僕の歯が丈夫なのは、おばあのお陰だ。おばあは僕が物心ついたころから部分入れ歯をはめていた。入れ歯を外すと別人のように見えるし、月日がたつとさらに本物の歯は『にせもの』に置き換わっていく。まるでおばあ自身が、得体の知れないものに乗っ取られているようで、幼い僕は入れ歯を外したおばあの笑顔に震え上がった。

だから僕は、子どものころから歯磨きを欠かしたことがない。熱が出て寝込んだときも、学校の課題や仕事に追われて徹夜するほど忙しく、食事さえとれなかったときも歯磨きだけは忘れなかった。夜は必ずフロスも使って歯と歯のあいだを磨いている。

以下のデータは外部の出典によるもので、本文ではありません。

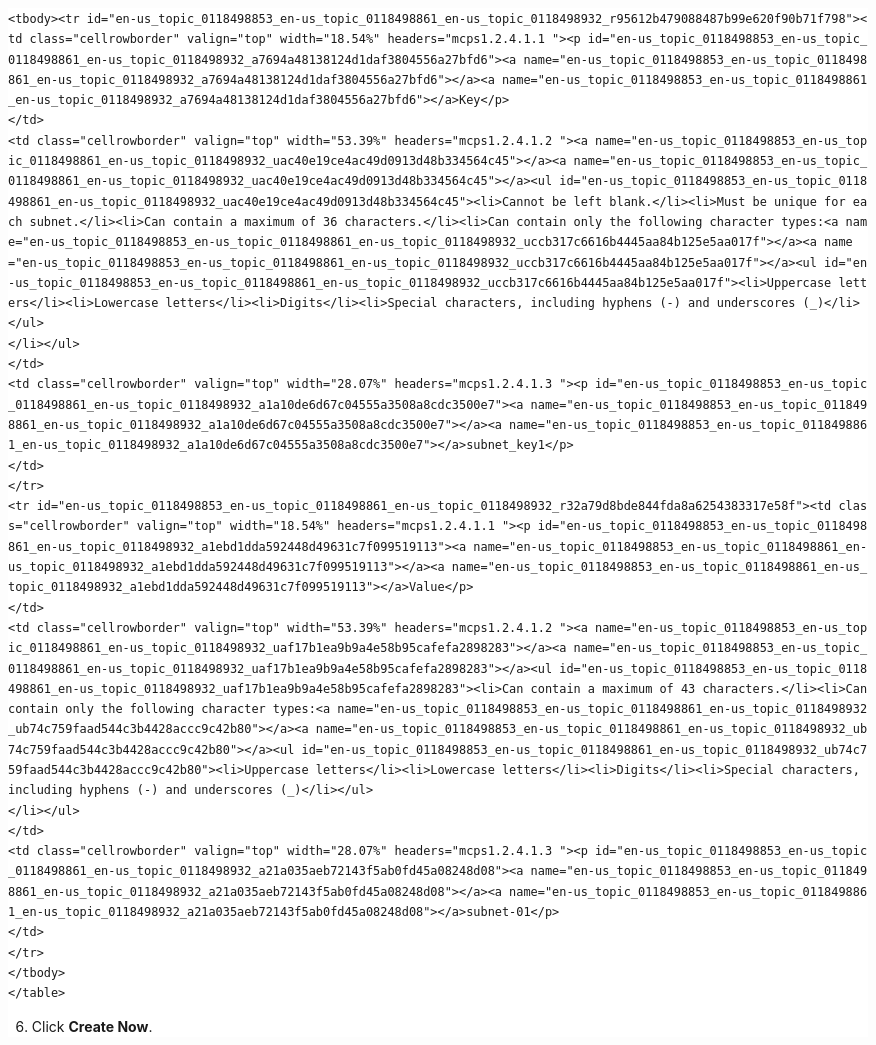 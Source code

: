     <tbody><tr id="en-us_topic_0118498853_en-us_topic_0118498861_en-us_topic_0118498932_r95612b479088487b99e620f90b71f798"><td class="cellrowborder" valign="top" width="18.54%" headers="mcps1.2.4.1.1 "><p id="en-us_topic_0118498853_en-us_topic_0118498861_en-us_topic_0118498932_a7694a48138124d1daf3804556a27bfd6"><a name="en-us_topic_0118498853_en-us_topic_0118498861_en-us_topic_0118498932_a7694a48138124d1daf3804556a27bfd6"></a><a name="en-us_topic_0118498853_en-us_topic_0118498861_en-us_topic_0118498932_a7694a48138124d1daf3804556a27bfd6"></a>Key</p>
    </td>
    <td class="cellrowborder" valign="top" width="53.39%" headers="mcps1.2.4.1.2 "><a name="en-us_topic_0118498853_en-us_topic_0118498861_en-us_topic_0118498932_uac40e19ce4ac49d0913d48b334564c45"></a><a name="en-us_topic_0118498853_en-us_topic_0118498861_en-us_topic_0118498932_uac40e19ce4ac49d0913d48b334564c45"></a><ul id="en-us_topic_0118498853_en-us_topic_0118498861_en-us_topic_0118498932_uac40e19ce4ac49d0913d48b334564c45"><li>Cannot be left blank.</li><li>Must be unique for each subnet.</li><li>Can contain a maximum of 36 characters.</li><li>Can contain only the following character types:<a name="en-us_topic_0118498853_en-us_topic_0118498861_en-us_topic_0118498932_uccb317c6616b4445aa84b125e5aa017f"></a><a name="en-us_topic_0118498853_en-us_topic_0118498861_en-us_topic_0118498932_uccb317c6616b4445aa84b125e5aa017f"></a><ul id="en-us_topic_0118498853_en-us_topic_0118498861_en-us_topic_0118498932_uccb317c6616b4445aa84b125e5aa017f"><li>Uppercase letters</li><li>Lowercase letters</li><li>Digits</li><li>Special characters, including hyphens (-) and underscores (_)</li></ul>
    </li></ul>
    </td>
    <td class="cellrowborder" valign="top" width="28.07%" headers="mcps1.2.4.1.3 "><p id="en-us_topic_0118498853_en-us_topic_0118498861_en-us_topic_0118498932_a1a10de6d67c04555a3508a8cdc3500e7"><a name="en-us_topic_0118498853_en-us_topic_0118498861_en-us_topic_0118498932_a1a10de6d67c04555a3508a8cdc3500e7"></a><a name="en-us_topic_0118498853_en-us_topic_0118498861_en-us_topic_0118498932_a1a10de6d67c04555a3508a8cdc3500e7"></a>subnet_key1</p>
    </td>
    </tr>
    <tr id="en-us_topic_0118498853_en-us_topic_0118498861_en-us_topic_0118498932_r32a79d8bde844fda8a6254383317e58f"><td class="cellrowborder" valign="top" width="18.54%" headers="mcps1.2.4.1.1 "><p id="en-us_topic_0118498853_en-us_topic_0118498861_en-us_topic_0118498932_a1ebd1dda592448d49631c7f099519113"><a name="en-us_topic_0118498853_en-us_topic_0118498861_en-us_topic_0118498932_a1ebd1dda592448d49631c7f099519113"></a><a name="en-us_topic_0118498853_en-us_topic_0118498861_en-us_topic_0118498932_a1ebd1dda592448d49631c7f099519113"></a>Value</p>
    </td>
    <td class="cellrowborder" valign="top" width="53.39%" headers="mcps1.2.4.1.2 "><a name="en-us_topic_0118498853_en-us_topic_0118498861_en-us_topic_0118498932_uaf17b1ea9b9a4e58b95cafefa2898283"></a><a name="en-us_topic_0118498853_en-us_topic_0118498861_en-us_topic_0118498932_uaf17b1ea9b9a4e58b95cafefa2898283"></a><ul id="en-us_topic_0118498853_en-us_topic_0118498861_en-us_topic_0118498932_uaf17b1ea9b9a4e58b95cafefa2898283"><li>Can contain a maximum of 43 characters.</li><li>Can contain only the following character types:<a name="en-us_topic_0118498853_en-us_topic_0118498861_en-us_topic_0118498932_ub74c759faad544c3b4428accc9c42b80"></a><a name="en-us_topic_0118498853_en-us_topic_0118498861_en-us_topic_0118498932_ub74c759faad544c3b4428accc9c42b80"></a><ul id="en-us_topic_0118498853_en-us_topic_0118498861_en-us_topic_0118498932_ub74c759faad544c3b4428accc9c42b80"><li>Uppercase letters</li><li>Lowercase letters</li><li>Digits</li><li>Special characters, including hyphens (-) and underscores (_)</li></ul>
    </li></ul>
    </td>
    <td class="cellrowborder" valign="top" width="28.07%" headers="mcps1.2.4.1.3 "><p id="en-us_topic_0118498853_en-us_topic_0118498861_en-us_topic_0118498932_a21a035aeb72143f5ab0fd45a08248d08"><a name="en-us_topic_0118498853_en-us_topic_0118498861_en-us_topic_0118498932_a21a035aeb72143f5ab0fd45a08248d08"></a><a name="en-us_topic_0118498853_en-us_topic_0118498861_en-us_topic_0118498932_a21a035aeb72143f5ab0fd45a08248d08"></a>subnet-01</p>
    </td>
    </tr>
    </tbody>
    </table>

6.  Click  **Create Now**.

お陰でアラフォーになった今でも虫歯は一本もなく、どんな歯ごたえのある食材でもバリバリ噛める! むしろ力強く噛めるものを求めてしまう! おばあがサラダに混ぜた生ブロッコリーの芯だろうが、冷たくなった餅だろうが、一度口に入れたものは何でも噛み砕いてきた!

ところがそんな僕の『バリカタ好み』が、おばあを困らせる事態が発生した。

おばあはコロナから回復してから台所に立つのが難しくなり、デイサービスにも通うようになった。デイサービスに行かない日は、僕がおばあの昼と夜のおかずも作っている。

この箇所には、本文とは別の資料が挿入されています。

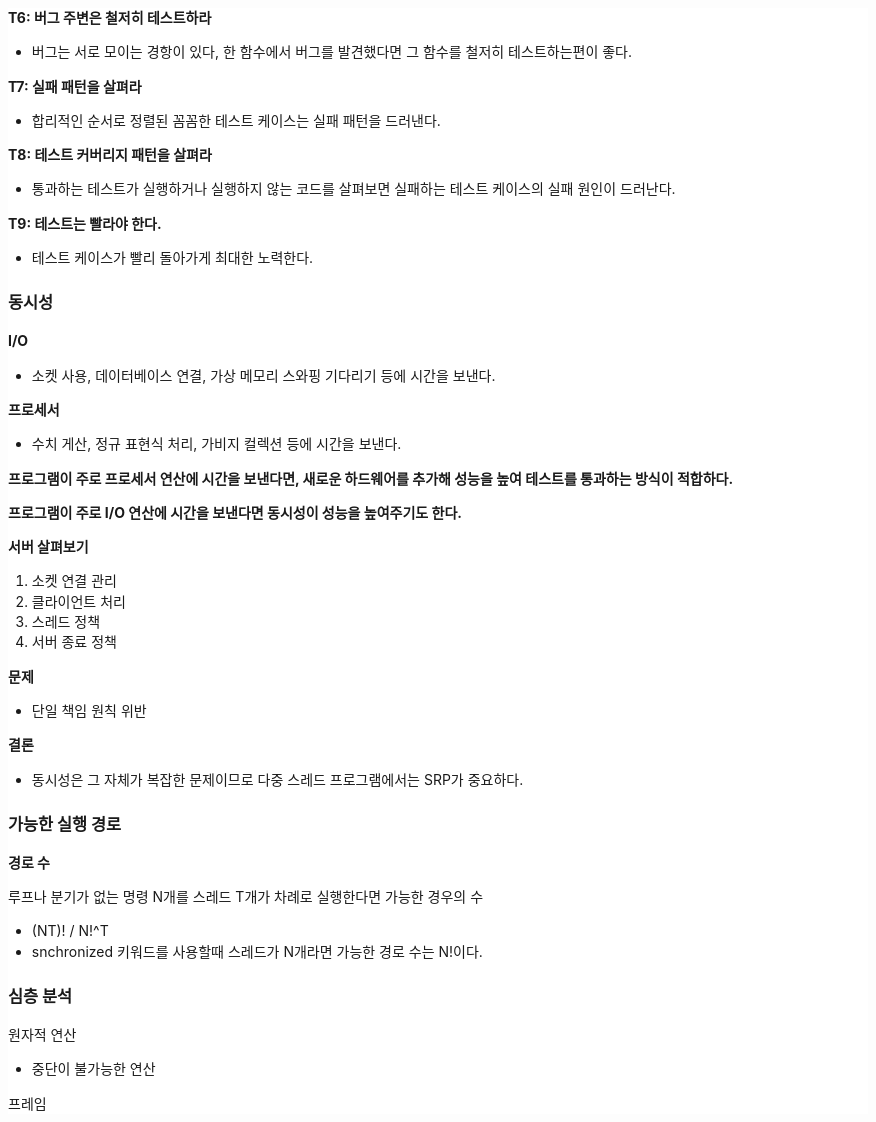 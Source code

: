 **T6: 버그 주변은 철저히 테스트하라**

- 버그는 서로 모이는 경항이 있다, 한 함수에서 버그를 발견했다면 그 함수를 철저히 테스트하는편이 좋다.

**T7: 실패 패턴을 살펴라**

- 합리적인 순서로 정렬된 꼼꼼한 테스트 케이스는 실패 패턴을 드러낸다.

**T8: 테스트 커버리지 패턴을 살펴라**

- 통과하는 테스트가 실행하거나 실행하지 않는 코드를 살펴보면 실패하는 테스트 케이스의 실패 원인이 드러난다.

**T9: 테스트는 빨라야 한다.**

- 테스트 케이스가 빨리 돌아가게 최대한 노력한다.

### 동시성

**I/O** 

- 소켓 사용, 데이터베이스 연결, 가상 메모리 스와핑 기다리기 등에 시간을 보낸다.

**프로세서**

- 수치 게산, 정규 표현식 처리, 가비지 컬렉션 등에 시간을 보낸다.

**프로그램이 주로 프로세서 연산에 시간을 보낸다면, 새로운 하드웨어를 추가해 성능을 높여 테스트를 통과하는 방식이 적합하다.**

**프로그램이 주로 I/O 연산에 시간을 보낸다면 동시성이 성능을 높여주기도 한다.**

**서버 살펴보기**

1. 소켓 연결 관리
2. 클라이언트 처리
3. 스레드 정책
4. 서버 종료 정책

**문제**

- 단일 책임 원칙 위반

**결론**

- 동시성은 그 자체가 복잡한 문제이므로 다중 스레드 프로그램에서는 SRP가 중요하다.

### 가능한 실행 경로

**경로 수**

루프나 분기가 없는 명령 N개를 스레드 T개가 차례로 실행한다면 가능한 경우의 수

- (NT)! / N!^T
- snchronized 키워드를 사용할때 스레드가 N개라면 가능한 경로 수는 N!이다.

### 심층 분석

원자적 연산

- 중단이 불가능한 연산

프레임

そのおかずのニンジンを、おばあはなかなか噛むことができなかった。ニンジンは細かく刻んで電子レンジでしっかり火を通していた……はずだった。事前に味見をした僕は「ちょっと柔らかめ」だと思っていたけど、おばあにはまだまだ固かったのだ。

だから今回は、電子レンジで前回の倍の5分ほど熱を加えた。すると――
祖母に孫が作ったニンジンと青菜のおかず
さらに甘みが増してやわらかく、おばあの総入れ歯の口にも合ったようで、まずはニンジンからすごい勢いで食べはじめる。

緑の野菜は小松菜にほうれん草、そしておばあの好きな菊菜も加えた。味付けは爽やかな香りのゆずドレッシング。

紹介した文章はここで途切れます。